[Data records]
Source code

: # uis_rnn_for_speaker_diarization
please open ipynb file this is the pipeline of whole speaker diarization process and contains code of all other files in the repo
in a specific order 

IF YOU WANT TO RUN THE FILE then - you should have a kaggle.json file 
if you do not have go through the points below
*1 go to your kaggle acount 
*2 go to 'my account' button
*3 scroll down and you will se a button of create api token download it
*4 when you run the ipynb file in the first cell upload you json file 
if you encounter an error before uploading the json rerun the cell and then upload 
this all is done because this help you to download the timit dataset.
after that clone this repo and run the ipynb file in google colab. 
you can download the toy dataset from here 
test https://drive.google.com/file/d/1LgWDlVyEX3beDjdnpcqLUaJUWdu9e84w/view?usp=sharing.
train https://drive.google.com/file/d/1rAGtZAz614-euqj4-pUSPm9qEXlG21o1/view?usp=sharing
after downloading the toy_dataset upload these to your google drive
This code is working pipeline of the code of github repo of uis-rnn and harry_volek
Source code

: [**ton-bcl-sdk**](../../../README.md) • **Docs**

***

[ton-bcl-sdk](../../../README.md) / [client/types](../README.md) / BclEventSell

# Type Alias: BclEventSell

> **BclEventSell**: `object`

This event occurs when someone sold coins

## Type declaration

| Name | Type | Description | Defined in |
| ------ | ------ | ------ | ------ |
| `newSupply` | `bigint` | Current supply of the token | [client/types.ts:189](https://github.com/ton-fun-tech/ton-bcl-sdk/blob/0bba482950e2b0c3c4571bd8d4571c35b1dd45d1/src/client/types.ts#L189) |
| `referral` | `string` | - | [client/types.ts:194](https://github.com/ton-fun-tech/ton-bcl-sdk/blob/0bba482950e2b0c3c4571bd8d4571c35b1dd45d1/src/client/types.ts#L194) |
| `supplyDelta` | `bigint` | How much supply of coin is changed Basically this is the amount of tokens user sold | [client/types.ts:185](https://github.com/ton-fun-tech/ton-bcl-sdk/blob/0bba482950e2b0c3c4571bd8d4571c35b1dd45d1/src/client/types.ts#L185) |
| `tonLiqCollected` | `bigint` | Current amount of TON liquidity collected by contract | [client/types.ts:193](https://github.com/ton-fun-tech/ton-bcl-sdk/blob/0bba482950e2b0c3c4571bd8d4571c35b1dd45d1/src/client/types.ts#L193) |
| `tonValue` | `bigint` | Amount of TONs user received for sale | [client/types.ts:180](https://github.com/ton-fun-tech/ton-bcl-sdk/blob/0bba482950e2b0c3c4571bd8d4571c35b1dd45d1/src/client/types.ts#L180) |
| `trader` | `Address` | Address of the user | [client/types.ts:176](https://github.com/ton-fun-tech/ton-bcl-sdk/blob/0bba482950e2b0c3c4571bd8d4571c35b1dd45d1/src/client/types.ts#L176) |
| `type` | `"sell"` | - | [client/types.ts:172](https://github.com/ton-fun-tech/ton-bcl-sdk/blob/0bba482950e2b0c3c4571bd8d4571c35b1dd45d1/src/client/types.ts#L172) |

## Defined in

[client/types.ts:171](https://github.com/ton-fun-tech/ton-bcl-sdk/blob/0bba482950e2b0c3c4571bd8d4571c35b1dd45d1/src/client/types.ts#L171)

> EXERCISE OBJECTIVE:
Where the data above reaches the line holding "Amount of TONs", begin printing, and stop after the line holding "## Defined in". Each line must be reproduced exactly, with nothing else added.

> PROBLEM SOLUTION:
| `tonValue` | `bigint` | Amount of TONs user received for sale | [client/types.ts:180](https://github.com/ton-fun-tech/ton-bcl-sdk/blob/0bba482950e2b0c3c4571bd8d4571c35b1dd45d1/src/client/types.ts#L180) |
| `trader` | `Address` | Address of the user | [client/types.ts:176](https://github.com/ton-fun-tech/ton-bcl-sdk/blob/0bba482950e2b0c3c4571bd8d4571c35b1dd45d1/src/client/types.ts#L176) |
| `type` | `"sell"` | - | [client/types.ts:172](https://github.com/ton-fun-tech/ton-bcl-sdk/blob/0bba482950e2b0c3c4571bd8d4571c35b1dd45d1/src/client/types.ts#L172) |

## Defined in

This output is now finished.